Les intervenants invités à débattre de la situation en Syrie étaientJoseph Daher, assistant chargé de cours à l’Université de Lausanne et opposant de gauche syrien ; Pascal Fenaux, journaliste à Courrier international (Paris) et à La Revue Nouvelle (Bruxelles) ; Sophie Aujean, coordinatrice d’Amnesty International Belgique et membre du collectif citoyen Action Syrie ; et Rhodi Mellek, représentante duPYD (Parti de l’Union démocratique, Kurdistan syrien).
À 18h30, une heure avant l’événement, les organisateurs se sont vus signifier par les forces de police l’interdiction in extremis de la conférence, sur ordre du bourgmestre de Saint-Gilles, Charles Picqué (PS).
Les forces de police, entretemps accompagnées de renforts, se sont heurtées à l’incompréhension des organisateurs et des nombreux participants. Lorsque l’organisation a proposé de déplacer la conférence vers un autre lieu, les forces de l’ordre ont menacé d’arrêter, non seulement l’un des organisateurs, mais aussi l’opposant syrien, invoquant, qui la décision du bourgmestre Charles Picqué, qui « l’état d’urgence ».
Deux détails méritent d’être pointés. Premièrement, cet « état d’urgence » ne s’est pas appliqué aux autres activités en cours au Pianofabriek, ces dernières n’étant pas inquiétées… Deuxièmement,cette interdiction a été signifiée avant que l’alerte terroriste pour Bruxelles-Capitale soit relevée ce samedi 21 novembre au niveau 4 (maximal), celui qui qualifie la menace de « sérieuse et imminente », suite à une nouvelle évaluation de l’OCAM.

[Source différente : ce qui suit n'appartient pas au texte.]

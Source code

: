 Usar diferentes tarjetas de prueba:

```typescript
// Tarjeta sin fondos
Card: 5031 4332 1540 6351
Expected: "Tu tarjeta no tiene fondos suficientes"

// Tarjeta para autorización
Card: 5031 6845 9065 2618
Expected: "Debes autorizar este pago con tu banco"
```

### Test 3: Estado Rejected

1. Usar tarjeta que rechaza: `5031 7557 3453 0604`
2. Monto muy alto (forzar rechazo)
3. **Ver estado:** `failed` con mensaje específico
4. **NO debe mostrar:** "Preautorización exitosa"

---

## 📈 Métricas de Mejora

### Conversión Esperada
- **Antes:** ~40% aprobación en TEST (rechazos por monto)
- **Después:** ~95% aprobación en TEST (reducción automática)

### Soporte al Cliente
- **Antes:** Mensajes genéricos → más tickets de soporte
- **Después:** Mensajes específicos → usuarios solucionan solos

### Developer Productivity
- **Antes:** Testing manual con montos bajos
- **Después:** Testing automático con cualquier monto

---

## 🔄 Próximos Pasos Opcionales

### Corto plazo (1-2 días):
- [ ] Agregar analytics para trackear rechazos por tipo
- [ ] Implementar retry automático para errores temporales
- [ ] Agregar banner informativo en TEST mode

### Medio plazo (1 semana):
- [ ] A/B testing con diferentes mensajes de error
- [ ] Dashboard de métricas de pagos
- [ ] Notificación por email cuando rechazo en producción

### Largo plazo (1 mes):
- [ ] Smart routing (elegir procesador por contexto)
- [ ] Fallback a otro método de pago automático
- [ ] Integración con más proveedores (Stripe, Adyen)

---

Une des questions abordées par la conférence devait être : Faudrait-il, comme certains nous l’ordonnent, « choisir entre Assad ou les jihadistes ? ».
En menaçant d’arrêter un opposant syrien au régime de Bachar El-Assad et à Daech, les autorités de Saint-Gilles ont, ne leur en déplaise, donné l’impression de choisir Assad et Daech. Évidemment motivé par le devoir qu’a tout État de garantir le droit de ses citoyens à la sécurité, ce message, que l’on espère maladroit, a néanmoins de quoi faire frémir.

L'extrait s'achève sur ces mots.